Yesterday I hightailed it to the hospital’s radiology department to get a PICC put in for the Vanco infusions. As mentioned above, this is a peripherally inserted central catheter that is used over a prolonged period of time to deliver extended antibiotic therapy. I have never had one of these before and was nervous about it. The process is pretty quick and mostly painless. The nurse did a great job explaining exactly what was going to happen. We also chatted about BRCA, family history, and concerns about testing and a positive result. I shared my thoughts and experience as well as contact info and our upcoming local FORCE support group meeting details. She was right, the worst part was the local numbing injection that burned for about 10 seconds. After that the PICC was inserted into my upper arm’s basilic vein and threaded all the way to my heart. That part was painless.

PICC xray

I am set up to receive home care versus being hospitalized and this is all covered 100% by my insurance provider, because I have already met my deductible and out-of-pocket max for the year. However, one of the requirements is that I am home-bound while I receive this form of therapy. Not really an issue, since I work from home and have a hubby that can run errands. There are two ways I could receive the infusions:

  1. IV bag and electronic pump: this option is managed by the nurse and automatically pumps the meds every 12 hours, but I am attached to the bag and pump.
  2. Elastomeric pump (aka ball or grenade): this option would leave me free of attachments except for an hour or so when the pump is needed to push the meds, but I do the work.

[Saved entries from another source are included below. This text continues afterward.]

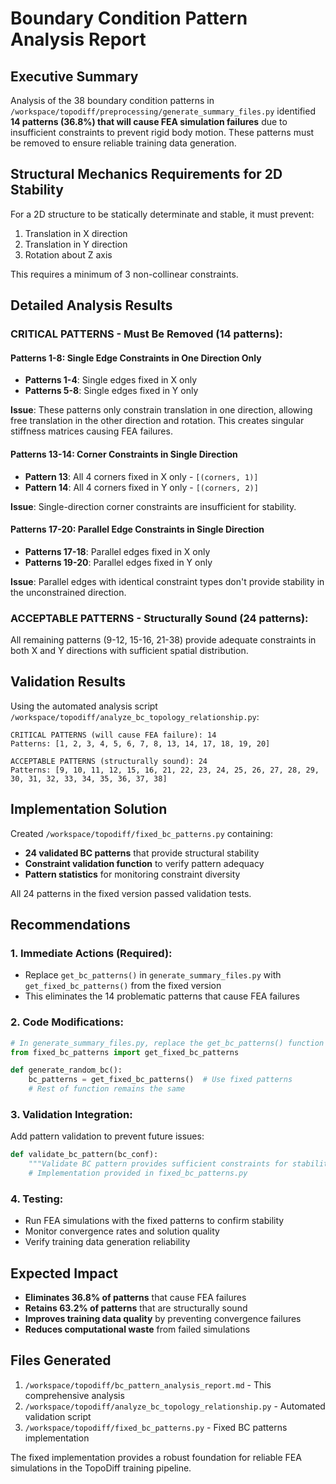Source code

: # Boundary Condition Pattern Analysis Report

## Executive Summary

Analysis of the 38 boundary condition patterns in `/workspace/topodiff/preprocessing/generate_summary_files.py` identified **14 patterns (36.8%) that will cause FEA simulation failures** due to insufficient constraints to prevent rigid body motion. These patterns must be removed to ensure reliable training data generation.

## Structural Mechanics Requirements for 2D Stability
For a 2D structure to be statically determinate and stable, it must prevent:
1. Translation in X direction
2. Translation in Y direction  
3. Rotation about Z axis

This requires a minimum of 3 non-collinear constraints.

## Detailed Analysis Results

### CRITICAL PATTERNS - Must Be Removed (14 patterns):

#### Patterns 1-8: Single Edge Constraints in One Direction Only
- **Patterns 1-4**: Single edges fixed in X only 
- **Patterns 5-8**: Single edges fixed in Y only

**Issue**: These patterns only constrain translation in one direction, allowing free translation in the other direction and rotation. This creates singular stiffness matrices causing FEA failures.

#### Patterns 13-14: Corner Constraints in Single Direction
- **Pattern 13**: All 4 corners fixed in X only - `[(corners, 1)]`
- **Pattern 14**: All 4 corners fixed in Y only - `[(corners, 2)]`

**Issue**: Single-direction corner constraints are insufficient for stability.

#### Patterns 17-20: Parallel Edge Constraints in Single Direction
- **Patterns 17-18**: Parallel edges fixed in X only
- **Patterns 19-20**: Parallel edges fixed in Y only

**Issue**: Parallel edges with identical constraint types don't provide stability in the unconstrained direction.

### ACCEPTABLE PATTERNS - Structurally Sound (24 patterns):

All remaining patterns (9-12, 15-16, 21-38) provide adequate constraints in both X and Y directions with sufficient spatial distribution.

## Validation Results

Using the automated analysis script `/workspace/topodiff/analyze_bc_topology_relationship.py`:

```
CRITICAL PATTERNS (will cause FEA failure): 14
Patterns: [1, 2, 3, 4, 5, 6, 7, 8, 13, 14, 17, 18, 19, 20]

ACCEPTABLE PATTERNS (structurally sound): 24  
Patterns: [9, 10, 11, 12, 15, 16, 21, 22, 23, 24, 25, 26, 27, 28, 29, 30, 31, 32, 33, 34, 35, 36, 37, 38]
```

## Implementation Solution

Created `/workspace/topodiff/fixed_bc_patterns.py` containing:
- **24 validated BC patterns** that provide structural stability
- **Constraint validation function** to verify pattern adequacy
- **Pattern statistics** for monitoring constraint diversity

All 24 patterns in the fixed version passed validation tests.

## Recommendations

### 1. Immediate Actions (Required):
- Replace `get_bc_patterns()` in `generate_summary_files.py` with `get_fixed_bc_patterns()` from the fixed version
- This eliminates the 14 problematic patterns that cause FEA failures

### 2. Code Modifications:
```python
# In generate_summary_files.py, replace the get_bc_patterns() function with:
from fixed_bc_patterns import get_fixed_bc_patterns

def generate_random_bc():
    bc_patterns = get_fixed_bc_patterns()  # Use fixed patterns
    # Rest of function remains the same
```

### 3. Validation Integration:
Add pattern validation to prevent future issues:
```python
def validate_bc_pattern(bc_conf):
    """Validate BC pattern provides sufficient constraints for stability"""
    # Implementation provided in fixed_bc_patterns.py
```

### 4. Testing:
- Run FEA simulations with the fixed patterns to confirm stability
- Monitor convergence rates and solution quality
- Verify training data generation reliability

## Expected Impact

- **Eliminates 36.8% of patterns** that cause FEA failures
- **Retains 63.2% of patterns** that are structurally sound
- **Improves training data quality** by preventing convergence failures
- **Reduces computational waste** from failed simulations

## Files Generated

1. `/workspace/topodiff/bc_pattern_analysis_report.md` - This comprehensive analysis
2. `/workspace/topodiff/analyze_bc_topology_relationship.py` - Automated validation script  
3. `/workspace/topodiff/fixed_bc_patterns.py` - Fixed BC patterns implementation

The fixed implementation provides a robust foundation for reliable FEA simulations in the TopoDiff training pipeline.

Since I am very new to this and am not 100% comfortable with being in charge of administering the meds, hooking things up, and flushing lines, I chose option 1. I took delivery of all the supplies and six days worth of meds later in the day and had my first visit with the home care nurse in the evening. She explained how everything works, hooked me up to the bag and pump, and sat with me for the whole infusion to make sure I didn’t have any adverse side effects. All went well. She also explained that I am able to switch to option 2, but not until I have gone through the six day supply of meds that were already delivered in the larger bags (no returns). A nurse will visit me every two days to change the bag and dressings.

So far not seeing much of a change in redness, but I’m not expecting to at this point. The vanco makes my scalp and palms a bit itchy, but that is a common side effect. I experienced same before each surgery. Before my second infusion this morning I took a Benadryl, which helped. Next nurse visit will be on Sunday.